[Source texts of formatted documents]
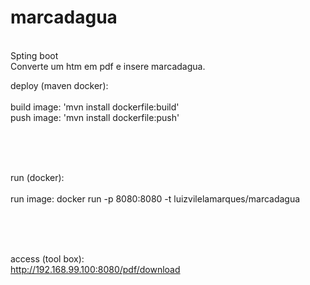 # marcadagua

</br>
Spting boot </br>
Converte um htm em pdf e insere marcadagua.

deploy (maven docker): </br></br>
build image: 'mvn install dockerfile:build'</br>
push image:  'mvn install dockerfile:push'</br>

</br></br></br>

run (docker):</br></br>
run image: docker run -p 8080:8080 -t luizvilelamarques/marcadagua</br>

</br></br></br>

access (tool box):</br>
http://192.168.99.100:8080/pdf/download
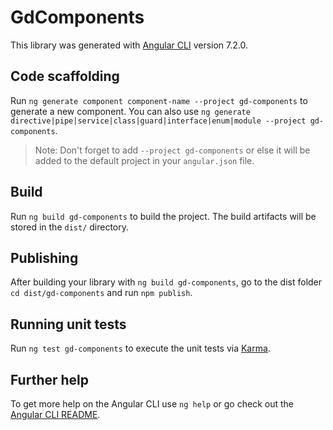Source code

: # GdComponents

This library was generated with [Angular CLI](https://github.com/angular/angular-cli) version 7.2.0.

## Code scaffolding

Run `ng generate component component-name --project gd-components` to generate a new component. You can also use `ng generate directive|pipe|service|class|guard|interface|enum|module --project gd-components`.
> Note: Don't forget to add `--project gd-components` or else it will be added to the default project in your `angular.json` file. 

## Build

Run `ng build gd-components` to build the project. The build artifacts will be stored in the `dist/` directory.

## Publishing

After building your library with `ng build gd-components`, go to the dist folder `cd dist/gd-components` and run `npm publish`.

## Running unit tests

Run `ng test gd-components` to execute the unit tests via [Karma](https://karma-runner.github.io).

## Further help

To get more help on the Angular CLI use `ng help` or go check out the [Angular CLI README](https://github.com/angular/angular-cli/blob/master/README.md).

**DIRECTIONS:**
Transcribe every record above exactly, leaving out the pictures.

**WRITTEN ANSWER:**
 # marcadagua

</br>
Spting boot </br>
Converte um htm em pdf e insere marcadagua.

deploy (maven docker): </br></br>
build image: 'mvn install dockerfile:build'</br>
push image:  'mvn install dockerfile:push'</br>

</br></br></br>

run (docker):</br></br>
run image: docker run -p 8080:8080 -t luizvilelamarques/marcadagua</br>

</br></br></br>

access (tool box):</br>
http://192.168.99.100:8080/pdf/download
Source code

: # GdComponents

This library was generated with [Angular CLI](https://github.com/angular/angular-cli) version 7.2.0.

## Code scaffolding

Run `ng generate component component-name --project gd-components` to generate a new component. You can also use `ng generate directive|pipe|service|class|guard|interface|enum|module --project gd-components`.
> Note: Don't forget to add `--project gd-components` or else it will be added to the default project in your `angular.json` file. 

## Build

Run `ng build gd-components` to build the project. The build artifacts will be stored in the `dist/` directory.

## Publishing

After building your library with `ng build gd-components`, go to the dist folder `cd dist/gd-components` and run `npm publish`.

## Running unit tests

Run `ng test gd-components` to execute the unit tests via [Karma](https://karma-runner.github.io).

## Further help

To get more help on the Angular CLI use `ng help` or go check out the [Angular CLI README](https://github.com/angular/angular-cli/blob/master/README.md).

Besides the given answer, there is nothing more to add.